***** RECORDS FOR THE TASK *****

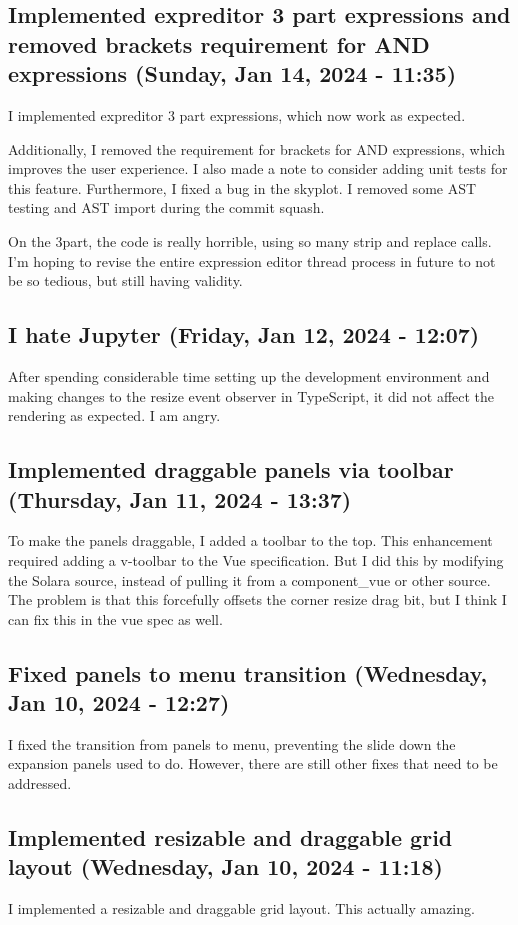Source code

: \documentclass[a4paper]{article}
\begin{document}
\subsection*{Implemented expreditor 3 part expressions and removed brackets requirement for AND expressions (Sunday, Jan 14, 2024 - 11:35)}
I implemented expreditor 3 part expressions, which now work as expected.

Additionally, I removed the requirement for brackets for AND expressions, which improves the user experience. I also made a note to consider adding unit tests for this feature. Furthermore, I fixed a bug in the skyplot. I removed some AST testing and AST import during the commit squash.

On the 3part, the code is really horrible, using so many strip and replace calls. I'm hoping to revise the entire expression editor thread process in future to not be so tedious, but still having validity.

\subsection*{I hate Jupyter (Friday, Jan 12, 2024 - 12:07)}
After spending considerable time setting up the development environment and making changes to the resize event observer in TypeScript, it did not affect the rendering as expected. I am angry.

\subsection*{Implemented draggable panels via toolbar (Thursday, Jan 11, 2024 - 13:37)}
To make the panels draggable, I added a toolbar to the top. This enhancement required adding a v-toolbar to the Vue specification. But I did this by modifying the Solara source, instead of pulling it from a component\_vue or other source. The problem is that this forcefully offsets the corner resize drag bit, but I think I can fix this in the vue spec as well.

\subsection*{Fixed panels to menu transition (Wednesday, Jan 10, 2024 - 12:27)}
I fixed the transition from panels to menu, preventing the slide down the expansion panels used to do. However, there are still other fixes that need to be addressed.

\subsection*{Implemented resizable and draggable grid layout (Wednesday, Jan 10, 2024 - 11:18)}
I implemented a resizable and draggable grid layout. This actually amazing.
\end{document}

*****

## TO DO
The answer must be an exact reproduction of the records, with every picture left out.

## TASK RESPONSE
Source code

: \documentclass[a4paper]{article}
\begin{document}
\subsection*{Implemented expreditor 3 part expressions and removed brackets requirement for AND expressions (Sunday, Jan 14, 2024 - 11:35)}
I implemented expreditor 3 part expressions, which now work as expected.

Additionally, I removed the requirement for brackets for AND expressions, which improves the user experience. I also made a note to consider adding unit tests for this feature. Furthermore, I fixed a bug in the skyplot. I removed some AST testing and AST import during the commit squash.

On the 3part, the code is really horrible, using so many strip and replace calls. I'm hoping to revise the entire expression editor thread process in future to not be so tedious, but still having validity.

\subsection*{I hate Jupyter (Friday, Jan 12, 2024 - 12:07)}
After spending considerable time setting up the development environment and making changes to the resize event observer in TypeScript, it did not affect the rendering as expected. I am angry.

\subsection*{Implemented draggable panels via toolbar (Thursday, Jan 11, 2024 - 13:37)}
To make the panels draggable, I added a toolbar to the top. This enhancement required adding a v-toolbar to the Vue specification. But I did this by modifying the Solara source, instead of pulling it from a component\_vue or other source. The problem is that this forcefully offsets the corner resize drag bit, but I think I can fix this in the vue spec as well.

\subsection*{Fixed panels to menu transition (Wednesday, Jan 10, 2024 - 12:27)}
I fixed the transition from panels to menu, preventing the slide down the expansion panels used to do. However, there are still other fixes that need to be addressed.

\subsection*{Implemented resizable and draggable grid layout (Wednesday, Jan 10, 2024 - 11:18)}
I implemented a resizable and draggable grid layout. This actually amazing.
\end{document}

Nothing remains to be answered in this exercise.